I once heard my husband make a statement I have never forgotten: “Whenever God does anything big, He does it by His Spirit.” Then Stuart went on to say that creation, incarnation, crucifixion, resurrection, and regeneration are all the Spirit’s work—as is gifting for evangelization.
Is the church powerless today? Maybe that is because we are trying to shake the world without the World Shaker—the Holy Spirit. Could it be that we have been inadequately instructed in the doctrine of the Holy Spirit?
It took power to turn a shivering, cowardly Simon into a powerful, preaching Peter—more power than the big fisherman could ever manufacture himself. When you come across a verse such as “And if the Spirit of Him Who raised Jesus from the dead is living in you, He Who raised Christ from the dead will also give life to your mortal bodies through His Spirit, Who lives in you” (Rom. 8:11), then the impossible task of preaching to lost sheep and convincing them they are lost, then feeding “found ones” and persuading them to follow along becomes a gloriously possible privilege!
The trouble is that all too often we keep trying to do the Spirit’s work for Him. The Bible says it is the Spirit’s work—not ours—to approach someone’s soul and to convict and convince that person of sin!
Have you ever tried to tell someone who is without belief or one who already is a pretty “religious” person that he or she is a sinner? If you have done it in your own strength, you most probably got your head knocked off. Before Pentecost, Peter didn’t even try convincing the temple guards or Pharisees of their need. But many of these same men came to Peter’s first church service and were soundly converted!

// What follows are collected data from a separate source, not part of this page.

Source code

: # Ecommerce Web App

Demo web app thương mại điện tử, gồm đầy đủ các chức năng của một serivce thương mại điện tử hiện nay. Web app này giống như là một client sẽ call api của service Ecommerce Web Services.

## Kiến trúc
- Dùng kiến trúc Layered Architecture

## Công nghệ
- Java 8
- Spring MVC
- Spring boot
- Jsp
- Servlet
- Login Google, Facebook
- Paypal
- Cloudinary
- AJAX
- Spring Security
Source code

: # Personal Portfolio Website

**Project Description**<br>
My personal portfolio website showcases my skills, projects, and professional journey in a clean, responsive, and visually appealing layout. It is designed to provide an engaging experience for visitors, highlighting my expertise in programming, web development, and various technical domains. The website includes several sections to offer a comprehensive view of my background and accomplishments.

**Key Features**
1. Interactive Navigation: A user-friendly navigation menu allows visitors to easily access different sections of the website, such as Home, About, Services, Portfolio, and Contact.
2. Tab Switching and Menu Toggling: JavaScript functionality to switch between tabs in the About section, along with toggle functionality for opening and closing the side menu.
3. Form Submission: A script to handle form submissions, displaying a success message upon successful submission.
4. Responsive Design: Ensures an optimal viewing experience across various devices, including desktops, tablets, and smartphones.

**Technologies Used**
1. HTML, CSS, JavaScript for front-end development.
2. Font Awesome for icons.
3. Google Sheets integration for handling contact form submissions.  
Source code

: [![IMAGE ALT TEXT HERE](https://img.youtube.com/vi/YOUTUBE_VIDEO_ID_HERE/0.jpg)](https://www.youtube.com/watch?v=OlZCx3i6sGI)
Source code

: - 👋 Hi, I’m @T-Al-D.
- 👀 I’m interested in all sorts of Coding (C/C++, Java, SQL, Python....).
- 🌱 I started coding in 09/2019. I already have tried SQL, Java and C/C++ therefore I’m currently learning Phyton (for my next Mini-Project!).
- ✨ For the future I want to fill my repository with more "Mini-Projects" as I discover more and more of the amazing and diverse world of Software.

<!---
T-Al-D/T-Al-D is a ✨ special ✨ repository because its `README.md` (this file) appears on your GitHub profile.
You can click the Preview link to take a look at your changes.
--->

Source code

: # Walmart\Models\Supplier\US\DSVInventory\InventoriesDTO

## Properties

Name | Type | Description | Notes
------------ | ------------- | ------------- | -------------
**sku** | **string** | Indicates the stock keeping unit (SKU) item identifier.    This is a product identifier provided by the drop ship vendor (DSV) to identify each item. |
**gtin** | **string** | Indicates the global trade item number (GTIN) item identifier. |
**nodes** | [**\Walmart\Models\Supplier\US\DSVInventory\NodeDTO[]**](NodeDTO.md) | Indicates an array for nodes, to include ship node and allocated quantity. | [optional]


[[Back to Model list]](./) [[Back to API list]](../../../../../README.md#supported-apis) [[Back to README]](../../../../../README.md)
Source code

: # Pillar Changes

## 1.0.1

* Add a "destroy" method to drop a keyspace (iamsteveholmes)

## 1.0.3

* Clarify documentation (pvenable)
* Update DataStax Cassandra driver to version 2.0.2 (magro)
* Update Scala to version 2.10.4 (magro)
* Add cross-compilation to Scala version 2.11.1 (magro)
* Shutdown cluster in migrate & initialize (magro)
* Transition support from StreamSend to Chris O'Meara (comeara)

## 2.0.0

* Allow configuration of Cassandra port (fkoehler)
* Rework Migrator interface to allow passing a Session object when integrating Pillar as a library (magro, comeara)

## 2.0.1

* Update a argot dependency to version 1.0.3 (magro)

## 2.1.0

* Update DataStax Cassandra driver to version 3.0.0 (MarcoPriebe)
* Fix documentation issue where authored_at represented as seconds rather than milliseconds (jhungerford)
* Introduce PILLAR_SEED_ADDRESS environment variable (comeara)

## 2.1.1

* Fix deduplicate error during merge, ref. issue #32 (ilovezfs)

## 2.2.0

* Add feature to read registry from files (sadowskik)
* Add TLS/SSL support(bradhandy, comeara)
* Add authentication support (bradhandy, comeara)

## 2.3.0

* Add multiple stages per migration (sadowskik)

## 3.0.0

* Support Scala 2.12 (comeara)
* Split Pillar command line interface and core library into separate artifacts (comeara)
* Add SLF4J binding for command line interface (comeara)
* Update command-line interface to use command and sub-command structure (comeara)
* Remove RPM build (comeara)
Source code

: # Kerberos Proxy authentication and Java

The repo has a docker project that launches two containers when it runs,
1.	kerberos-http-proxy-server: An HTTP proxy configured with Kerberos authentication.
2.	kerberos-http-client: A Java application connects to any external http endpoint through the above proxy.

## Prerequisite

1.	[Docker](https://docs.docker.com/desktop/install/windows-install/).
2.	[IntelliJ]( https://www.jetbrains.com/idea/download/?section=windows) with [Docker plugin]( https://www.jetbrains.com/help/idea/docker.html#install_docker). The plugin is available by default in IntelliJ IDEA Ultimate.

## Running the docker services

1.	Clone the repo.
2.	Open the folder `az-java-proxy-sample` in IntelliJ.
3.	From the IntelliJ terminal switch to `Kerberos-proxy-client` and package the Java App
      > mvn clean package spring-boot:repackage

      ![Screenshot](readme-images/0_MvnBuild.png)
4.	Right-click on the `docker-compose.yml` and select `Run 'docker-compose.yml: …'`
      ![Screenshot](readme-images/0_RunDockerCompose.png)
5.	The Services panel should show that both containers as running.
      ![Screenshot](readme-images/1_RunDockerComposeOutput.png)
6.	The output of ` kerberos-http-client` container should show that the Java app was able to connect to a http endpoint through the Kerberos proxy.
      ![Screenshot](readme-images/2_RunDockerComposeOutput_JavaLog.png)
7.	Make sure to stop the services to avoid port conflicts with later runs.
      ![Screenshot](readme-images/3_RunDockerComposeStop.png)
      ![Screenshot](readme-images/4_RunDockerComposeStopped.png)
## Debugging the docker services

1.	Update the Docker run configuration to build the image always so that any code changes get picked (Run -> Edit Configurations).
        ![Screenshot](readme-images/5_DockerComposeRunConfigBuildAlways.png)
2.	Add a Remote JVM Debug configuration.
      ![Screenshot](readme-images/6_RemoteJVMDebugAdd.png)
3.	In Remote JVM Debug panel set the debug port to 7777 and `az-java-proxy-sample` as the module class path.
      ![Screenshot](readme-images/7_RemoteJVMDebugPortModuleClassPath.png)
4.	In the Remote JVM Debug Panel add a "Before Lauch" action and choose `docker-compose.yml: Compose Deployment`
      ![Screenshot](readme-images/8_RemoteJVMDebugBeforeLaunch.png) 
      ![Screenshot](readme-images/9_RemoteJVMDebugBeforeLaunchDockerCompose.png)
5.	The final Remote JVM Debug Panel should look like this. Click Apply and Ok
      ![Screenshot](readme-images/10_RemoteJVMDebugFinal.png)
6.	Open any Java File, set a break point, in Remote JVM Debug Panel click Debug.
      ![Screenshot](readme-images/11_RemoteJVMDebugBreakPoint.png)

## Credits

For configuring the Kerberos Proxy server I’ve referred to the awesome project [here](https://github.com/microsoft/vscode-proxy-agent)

John 16:8 tells us it is the Spirit’s work to convert people. It is true that He often chooses to make our earthly bodies vehicles of His divine action and uses us to do His work—but He can work apart from us as well. And we all need to come to grips with the fact that we can’t convert, convict, or convince anybody of anything spiritual; without first being convicted, converted, and convinced ourselves! Then it becomes a matter of letting Him loose through our personalities. As Peter says, “If anyone speaks, he should do it as one speaking the very words of God. If anyone serves, he should do it with the strength God provides, so that in all things God may be praised through Jesus Christ. To Him be the glory and the power forever and ever. Amen” (1 Pet. 4:11).